Sunday, May 21, 2006

Preakness 2006

It was supposed to be a better story than this. I was supposed to come back from the 131st Preakness Stakes with a new appreciation for tailgating with 150,000 of Baltimore's best party animals (the humans, not the horses), the knowledge that no one's hat was as cute as mine (seriously, it wasn't), and fantastic tales of what happens when you combine copious amounts of booze with boys who you like and boys who like you (but aren't necessarily the same boys).

By all counts, the day started off fantastically.

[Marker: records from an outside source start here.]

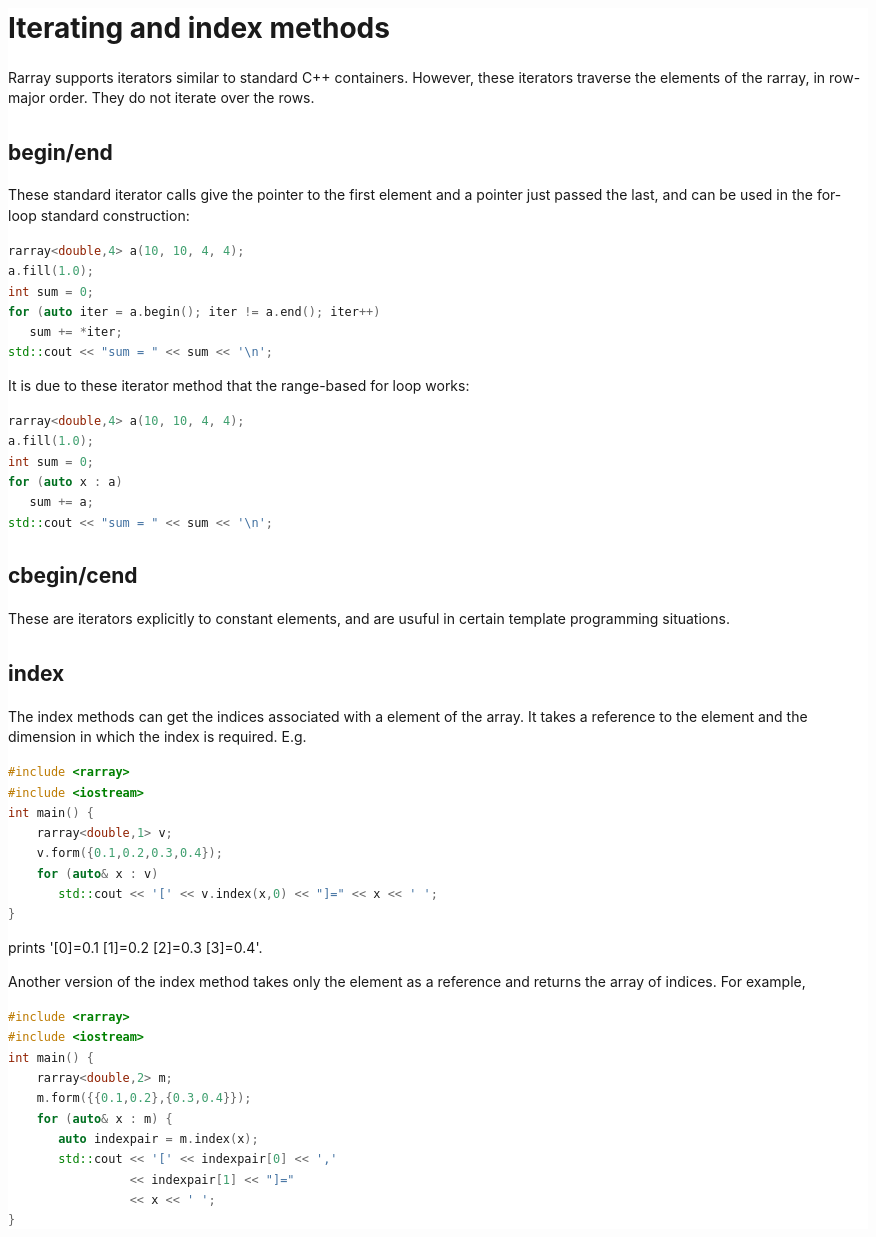 # Iterating and index methods

Rarray supports iterators similar to standard C++ containers. However, these iterators traverse the elements of the rarray, in row-major order.  They do not iterate over the rows.

## begin/end

These standard iterator calls give the pointer to the first element and a pointer just passed the last, and can be used in the for-loop standard construction:
```cpp
rarray<double,4> a(10, 10, 4, 4);
a.fill(1.0);
int sum = 0;
for (auto iter = a.begin(); iter != a.end(); iter++)
   sum += *iter;
std::cout << "sum = " << sum << '\n';
```

It is due to these iterator method that the range-based for loop works:
```cpp
rarray<double,4> a(10, 10, 4, 4);
a.fill(1.0);
int sum = 0;
for (auto x : a)
   sum += a;
std::cout << "sum = " << sum << '\n';
```

## cbegin/cend

These are iterators explicitly to constant elements, and are usuful in
certain template programming situations.

## index

The index methods can get the indices associated with a element of the array. It takes a reference to the element and the dimension in which the index is required. E.g.
```cpp
#include <rarray>
#include <iostream>
int main() {
    rarray<double,1> v;
    v.form({0.1,0.2,0.3,0.4});
    for (auto& x : v)
       std::cout << '[' << v.index(x,0) << "]=" << x << ' ';
}
```
prints '[0]=0.1 [1]=0.2 [2]=0.3 [3]=0.4'.

Another version of the index method takes only the element as a reference and returns the array of indices. For example,
```cpp
#include <rarray>
#include <iostream>
int main() {
    rarray<double,2> m;
    m.form({{0.1,0.2},{0.3,0.4}});
    for (auto& x : m) {
       auto indexpair = m.index(x);
       std::cout << '[' << indexpair[0] << ','
                 << indexpair[1] << "]="
                 << x << ' ';
}
```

I had downed my first beer by 8 AM (there's only a few times a year that you can say that and not come off like an alcoholic), we had seen at least one horse by 9 AM (most times you can go to Preakness all day and not see a single one), and despite losing them at the beginning, we had actually found our entire group again by 10. By noon, Reid was making passes at me (and demanding to know what was up with the boy I was with -- I wasn't sure at that point; there was still hope), at 1 I took a 45 minute nap (interrupted by the drunk people coming to "check on me"). Ok, maybe I passed out. But I was among friends, and they were going to make sure that I didn't get molested and that I was up for the big race at 6 PM!

All in all, it was a glorious day. Best of all, my phone was still enjoying multiple showings of The DaVinci Code, so I wasn't disturbed by anyone wanting to call and get the drunken first-hand account of the race. Which, I couldn't really provide anyway because by 12:30 I was having a problem identifying what a horse -- any horse -- even looked like.

Then, this happened...



I actually didn't understand the full extent of it until we got home late that night. I had seen Barbaro in the warm-up, but by the time the horses reached us at the 3/8ths mark, he was already out of it. As we sat on the bus debating whether it was a better idea to kill Reid for yelling at the bus driver or to make out -- we chose making out, and I recommend it highly for anyone who is faced with that decision in the future -- and Kadrunk had a fight with his girlfriend, we started to think about just what we had seen.

We were sad for the horse.

Then our bus got into a beer throwing fight with the bus next to us. All hands were needed to help in the effort. It was fun, but then, we ran out of beer.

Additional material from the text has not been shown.